**Exercise:** The required output is the exact run of lines below that opens at the line with "Before we introduce" and closes at the line with "parameter \(\gamma\in(0,1]\), define".

**Stored data:**

= Beginning of Section =

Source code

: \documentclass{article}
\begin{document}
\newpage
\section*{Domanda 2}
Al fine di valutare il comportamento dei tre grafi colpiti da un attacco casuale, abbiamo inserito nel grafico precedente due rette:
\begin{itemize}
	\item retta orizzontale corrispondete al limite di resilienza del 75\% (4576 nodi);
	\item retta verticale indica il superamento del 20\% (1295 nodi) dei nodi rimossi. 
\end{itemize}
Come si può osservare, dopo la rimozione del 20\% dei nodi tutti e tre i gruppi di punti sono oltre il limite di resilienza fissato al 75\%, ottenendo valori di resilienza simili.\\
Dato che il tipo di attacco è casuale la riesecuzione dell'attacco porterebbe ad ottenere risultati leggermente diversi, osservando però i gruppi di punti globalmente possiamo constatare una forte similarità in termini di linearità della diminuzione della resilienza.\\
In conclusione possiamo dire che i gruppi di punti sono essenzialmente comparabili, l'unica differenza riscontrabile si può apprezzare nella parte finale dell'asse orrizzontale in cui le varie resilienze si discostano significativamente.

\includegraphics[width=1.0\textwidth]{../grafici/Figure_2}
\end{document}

= End of Section =
= Beginning of Section =

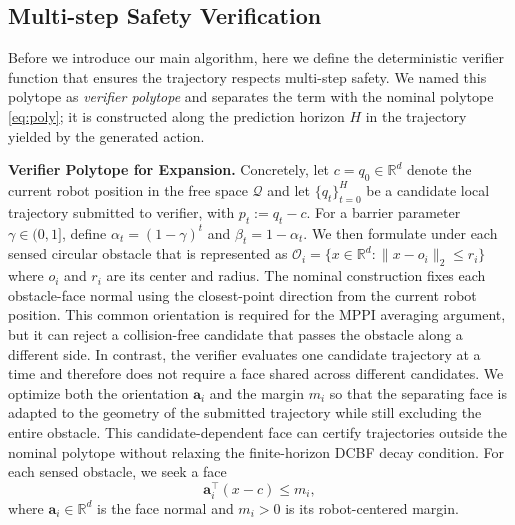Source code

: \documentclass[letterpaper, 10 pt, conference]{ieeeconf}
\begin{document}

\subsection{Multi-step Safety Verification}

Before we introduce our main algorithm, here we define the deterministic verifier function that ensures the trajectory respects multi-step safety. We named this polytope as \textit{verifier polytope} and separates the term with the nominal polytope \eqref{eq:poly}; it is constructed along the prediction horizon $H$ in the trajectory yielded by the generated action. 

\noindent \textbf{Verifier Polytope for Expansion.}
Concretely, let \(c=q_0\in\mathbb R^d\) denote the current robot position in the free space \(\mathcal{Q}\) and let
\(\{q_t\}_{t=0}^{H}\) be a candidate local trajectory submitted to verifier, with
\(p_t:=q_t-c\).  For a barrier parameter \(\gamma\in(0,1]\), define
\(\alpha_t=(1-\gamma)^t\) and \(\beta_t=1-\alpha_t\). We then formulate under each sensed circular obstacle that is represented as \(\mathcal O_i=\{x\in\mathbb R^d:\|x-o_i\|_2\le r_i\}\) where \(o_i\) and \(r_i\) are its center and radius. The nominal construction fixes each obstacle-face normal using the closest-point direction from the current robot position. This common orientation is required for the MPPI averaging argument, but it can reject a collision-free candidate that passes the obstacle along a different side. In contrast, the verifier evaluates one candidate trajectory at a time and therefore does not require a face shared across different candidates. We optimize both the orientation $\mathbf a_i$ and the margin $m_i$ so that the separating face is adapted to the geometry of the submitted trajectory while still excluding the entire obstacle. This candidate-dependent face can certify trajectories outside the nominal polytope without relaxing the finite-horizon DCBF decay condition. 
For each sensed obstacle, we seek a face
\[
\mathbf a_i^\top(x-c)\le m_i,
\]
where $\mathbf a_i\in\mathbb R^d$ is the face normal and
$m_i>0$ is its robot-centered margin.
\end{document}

= End of Section =

**Output below:**
Before we introduce our main algorithm, here we define the deterministic verifier function that ensures the trajectory respects multi-step safety. We named this polytope as \textit{verifier polytope} and separates the term with the nominal polytope \eqref{eq:poly}; it is constructed along the prediction horizon $H$ in the trajectory yielded by the generated action. 

\noindent \textbf{Verifier Polytope for Expansion.}
Concretely, let \(c=q_0\in\mathbb R^d\) denote the current robot position in the free space \(\mathcal{Q}\) and let
\(\{q_t\}_{t=0}^{H}\) be a candidate local trajectory submitted to verifier, with
\(p_t:=q_t-c\).  For a barrier parameter \(\gamma\in(0,1]\), define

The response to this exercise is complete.